Ahora que Israel muestra el proceder de esta doble enajenación en un sentir que tiene su inspiración en el exterminio del pueblo gitano, anotamos el carácter centrífugo, denunciador, expresivo, al tiempo que el centrípeto de taumaturgia y catarsis del espíritu. Rebeldía de vida hecha de baile para vivir. La bipolaridad radica, la bipolaridad encarna en él mismo. Encarna como el drama que encarnaron aquellos gitanos que andaban hacia la muerte entre palmas, baile y cante. La vida es baile. Radicación en cuerpo.

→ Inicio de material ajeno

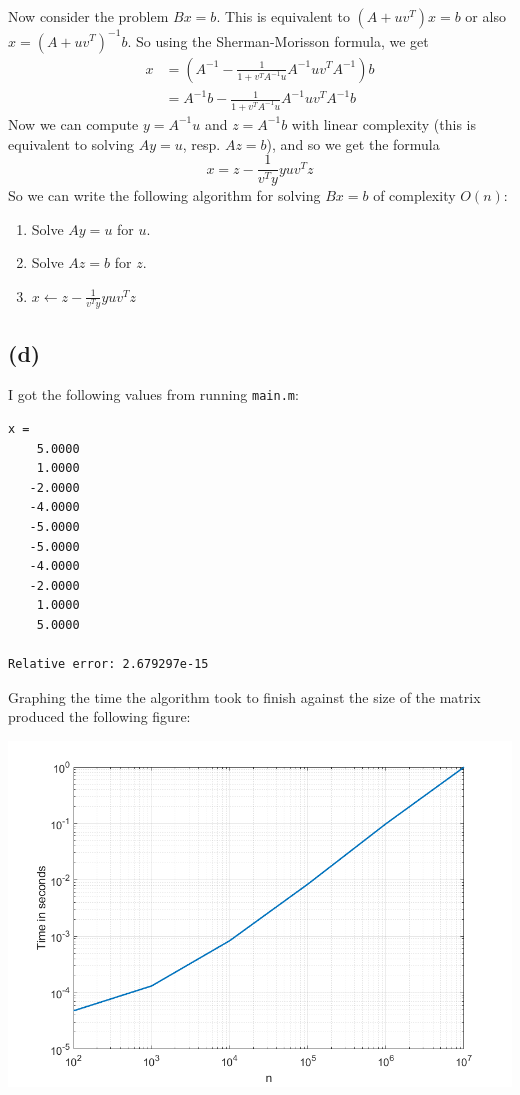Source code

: \documentclass{article}
\begin{document}
Now consider the problem $Bx = b$. This is equivalent to 
$(A + uv^T)x = b$ or also $x = (A + uv^T)^{-1}b$. So using the Sherman-Morisson
formula, we get
\begin{align*}
	x &= \left(A^{-1} - \frac{1}{1 + v^TA^{-1}u}A^{-1}uv^TA^{-1}\right)b\\
	&= A^{-1}b - \frac{1}{1 + v^TA^{-1}u}A^{-1}uv^TA^{-1}b
\end{align*}
Now we can compute $y = A^{-1}u$ and $z = A^{-1}b$ with linear complexity
(this is equivalent to solving $Ay = u$, resp. $Az = b$),
and so we get the formula
\begin{equation*}
	x = z - \frac{1}{v^Ty}yuv^Tz
\end{equation*}
So we can write the following algorithm for solving $Bx = b$ of complexity
$O(n)$:
\begin{enumerate}
	\item Solve $Ay = u$ for $u$.
	\item Solve $Az = b$ for $z$.
	\item $x \leftarrow z - \frac{1}{v^Ty}yuv^Tz$

\end{enumerate}

\subsection*{(d)}

I got the following values from running {\tt main.m}:
\begin{Verbatim}[frame=single,
	label=Output of main.m]
x = 
    5.0000
    1.0000
   -2.0000
   -4.0000
   -5.0000
   -5.0000
   -4.0000
   -2.0000
    1.0000
    5.0000

Relative error: 2.679297e-15
\end{Verbatim}

Graphing the time the algorithm took to finish against the size of the matrix
produced the following figure:
\begin{center}
	\includegraphics[scale=0.6]{figure.png}
\end{center}
\end{document}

Radicación sí, radicación dramática, esto es, radicación que hay que hacer. Ambas enajenaciones aspiran a la amputación del otro valor bipolar. Sea para nosotros, uno, el “paradigma ménade” en que una locura toma el cuerpo y lo hace danzar del otro lado de toda norma, en un patrón dionisíaco sin patrón. Sea, otro, el “paradigma del cisne”, que acoge las formas, posiciones preestablecidas y la gramática lógica de la expresión en danza.
Hablamos así, grosso modo, de las dos fugas que han coartado los movimientos y la filosofía de la danza, acaso desde el principio de los tiempos. Pues bien, en cierto modo Israel Galván se las ingenia para reunir ambas. Es tal vez la singularidad que lo ha hecho destacar como intérprete, la expresión de este drama bipolar que es la permisiva convivencia de la danza flamenca y española con todo tipo de gestos y recreaciones, con todo tipo de rupturas vanguardistas, con todo tipo de citas exógenas, no ya a la danza, sino al movimiento mismo; traerse al aire la pintura y la escultura, y la tragedia del verso.

            


¿Cómo  traer tanto, tantas cosas? Las palabras de Galván son reveladoras al respecto, que hay que meterse en otros cuerpos. Cuerpos de los desvalidos y llenos de vida gitanos del genocidio. Tener la sensación, y no la sensación sino la certeza, de habitarlos, de tomarlos, de imponer la voluntad proyectiva del movimiento en ellos, esto es, de la expresión en ellos, de profanarlos. Así, los pies descalzos “hollan” un umbral sagrado, lo violan. Al tiempo, es el cuerpo un dejarse  tomar por los dioses del lugar, un dejarse habitar, un dejarse profanar por la divinidad, por otros espíritus. Y así puede el cuerpo ser al girarse en muecas imprevistas, en gestos adolescentes, o en la pintura de Rubens. Claro que el cuerpo es un lienzo, lo es en este sentido, un lienzo en blanco abandonado, imprevisible y visible. Y el lienzo es aire, aire, aire de libertad.
Que hay que romper, o que hay que romperlo. Someterse a catarsis, la que Israel Galván denomina catarsis del público. Liberarse de su presencia. Liberar-se. Esta gran paradoja que es la acción del espectáculo hecha creación mediante la catarsis no del público asistente, sino del bailaor, “catartizado” su cuerpo en una absoluta enajenación de las formas. La catarsis posibilita la ruptura. El amor a la expresión del baile, el acto de amor a la coreografía: ambos se unen y se sumergen en síntesis.
Que la historia del arte venga a socorrer los gestos y acciones de Israel Galván no debe extrañarnos en absoluto. Él rescata y trae al movimiento toda quietud, dinamiza espíritus encerrados, por lo mismo los encierra, ahorma, su expansión libérrima. Esta debe de ser la magia de su baile.